**Brief:**
All of the data below is to be copied again without changes.

[[ The data, beginning ]]

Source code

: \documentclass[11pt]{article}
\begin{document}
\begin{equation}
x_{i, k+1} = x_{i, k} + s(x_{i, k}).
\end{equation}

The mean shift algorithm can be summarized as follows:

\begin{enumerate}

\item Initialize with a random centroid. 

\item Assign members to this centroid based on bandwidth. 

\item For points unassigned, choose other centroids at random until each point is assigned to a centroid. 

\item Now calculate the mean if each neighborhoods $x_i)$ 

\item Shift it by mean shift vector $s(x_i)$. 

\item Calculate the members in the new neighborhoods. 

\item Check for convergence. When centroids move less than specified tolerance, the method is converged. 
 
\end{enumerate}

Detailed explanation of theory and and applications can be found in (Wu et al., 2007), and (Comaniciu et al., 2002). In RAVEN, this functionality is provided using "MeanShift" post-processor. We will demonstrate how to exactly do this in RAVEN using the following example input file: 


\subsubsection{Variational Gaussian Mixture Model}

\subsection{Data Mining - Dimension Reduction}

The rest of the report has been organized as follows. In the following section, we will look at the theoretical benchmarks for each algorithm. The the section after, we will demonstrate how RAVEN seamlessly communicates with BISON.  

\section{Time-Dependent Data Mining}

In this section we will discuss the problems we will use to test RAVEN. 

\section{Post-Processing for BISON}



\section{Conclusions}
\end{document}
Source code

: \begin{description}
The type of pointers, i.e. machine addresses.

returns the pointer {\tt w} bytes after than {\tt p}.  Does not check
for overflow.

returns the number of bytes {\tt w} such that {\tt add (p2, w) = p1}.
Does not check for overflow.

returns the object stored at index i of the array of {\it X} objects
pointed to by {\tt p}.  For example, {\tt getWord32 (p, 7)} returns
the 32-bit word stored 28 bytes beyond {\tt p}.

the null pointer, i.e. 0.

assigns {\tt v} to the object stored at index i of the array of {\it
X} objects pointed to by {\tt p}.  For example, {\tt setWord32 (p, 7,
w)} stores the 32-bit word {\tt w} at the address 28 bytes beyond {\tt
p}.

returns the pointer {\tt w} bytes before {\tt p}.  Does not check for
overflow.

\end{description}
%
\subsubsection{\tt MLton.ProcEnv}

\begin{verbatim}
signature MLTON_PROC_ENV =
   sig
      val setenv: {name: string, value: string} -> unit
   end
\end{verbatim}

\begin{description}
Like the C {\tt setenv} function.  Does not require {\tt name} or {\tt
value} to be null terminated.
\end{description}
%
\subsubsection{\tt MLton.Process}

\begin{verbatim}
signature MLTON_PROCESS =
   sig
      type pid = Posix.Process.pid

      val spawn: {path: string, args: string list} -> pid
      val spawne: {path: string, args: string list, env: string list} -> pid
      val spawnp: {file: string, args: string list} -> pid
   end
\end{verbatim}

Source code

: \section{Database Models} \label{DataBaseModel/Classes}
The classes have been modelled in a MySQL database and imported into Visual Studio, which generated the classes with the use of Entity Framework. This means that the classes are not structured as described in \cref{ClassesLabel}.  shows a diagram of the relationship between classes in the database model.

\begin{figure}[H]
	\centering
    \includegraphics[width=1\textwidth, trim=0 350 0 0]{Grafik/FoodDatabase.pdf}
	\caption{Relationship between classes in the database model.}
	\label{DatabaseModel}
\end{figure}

[[ The data, end ]]

**Reply to the task:**
Source code

: \documentclass[11pt]{article}
\begin{document}
\begin{equation}
x_{i, k+1} = x_{i, k} + s(x_{i, k}).
\end{equation}

The mean shift algorithm can be summarized as follows:

\begin{enumerate}

\item Initialize with a random centroid. 

\item Assign members to this centroid based on bandwidth. 

\item For points unassigned, choose other centroids at random until each point is assigned to a centroid. 

\item Now calculate the mean if each neighborhoods $x_i)$ 

\item Shift it by mean shift vector $s(x_i)$. 

\item Calculate the members in the new neighborhoods. 

\item Check for convergence. When centroids move less than specified tolerance, the method is converged. 
 
\end{enumerate}

Detailed explanation of theory and and applications can be found in (Wu et al., 2007), and (Comaniciu et al., 2002). In RAVEN, this functionality is provided using "MeanShift" post-processor. We will demonstrate how to exactly do this in RAVEN using the following example input file: 


\subsubsection{Variational Gaussian Mixture Model}

\subsection{Data Mining - Dimension Reduction}

The rest of the report has been organized as follows. In the following section, we will look at the theoretical benchmarks for each algorithm. The the section after, we will demonstrate how RAVEN seamlessly communicates with BISON.  

\section{Time-Dependent Data Mining}

In this section we will discuss the problems we will use to test RAVEN. 

\section{Post-Processing for BISON}



\section{Conclusions}
\end{document}
Source code

: \begin{description}
The type of pointers, i.e. machine addresses.

returns the pointer {\tt w} bytes after than {\tt p}.  Does not check
for overflow.

returns the number of bytes {\tt w} such that {\tt add (p2, w) = p1}.
Does not check for overflow.

returns the object stored at index i of the array of {\it X} objects
pointed to by {\tt p}.  For example, {\tt getWord32 (p, 7)} returns
the 32-bit word stored 28 bytes beyond {\tt p}.

the null pointer, i.e. 0.

assigns {\tt v} to the object stored at index i of the array of {\it
X} objects pointed to by {\tt p}.  For example, {\tt setWord32 (p, 7,
w)} stores the 32-bit word {\tt w} at the address 28 bytes beyond {\tt
p}.

returns the pointer {\tt w} bytes before {\tt p}.  Does not check for
overflow.

\end{description}
%
\subsubsection{\tt MLton.ProcEnv}

\begin{verbatim}
signature MLTON_PROC_ENV =
   sig
      val setenv: {name: string, value: string} -> unit
   end
\end{verbatim}

\begin{description}
Like the C {\tt setenv} function.  Does not require {\tt name} or {\tt
value} to be null terminated.
\end{description}
%
\subsubsection{\tt MLton.Process}

\begin{verbatim}
signature MLTON_PROCESS =
   sig
      type pid = Posix.Process.pid

      val spawn: {path: string, args: string list} -> pid
      val spawne: {path: string, args: string list, env: string list} -> pid
      val spawnp: {file: string, args: string list} -> pid
   end
\end{verbatim}

Source code

: \section{Database Models} \label{DataBaseModel/Classes}
The classes have been modelled in a MySQL database and imported into Visual Studio, which generated the classes with the use of Entity Framework. This means that the classes are not structured as described in \cref{ClassesLabel}.  shows a diagram of the relationship between classes in the database model.

\begin{figure}[H]
	\centering
    \includegraphics[width=1\textwidth, trim=0 350 0 0]{Grafik/FoodDatabase.pdf}
	\caption{Relationship between classes in the database model.}
	\label{DatabaseModel}
\end{figure}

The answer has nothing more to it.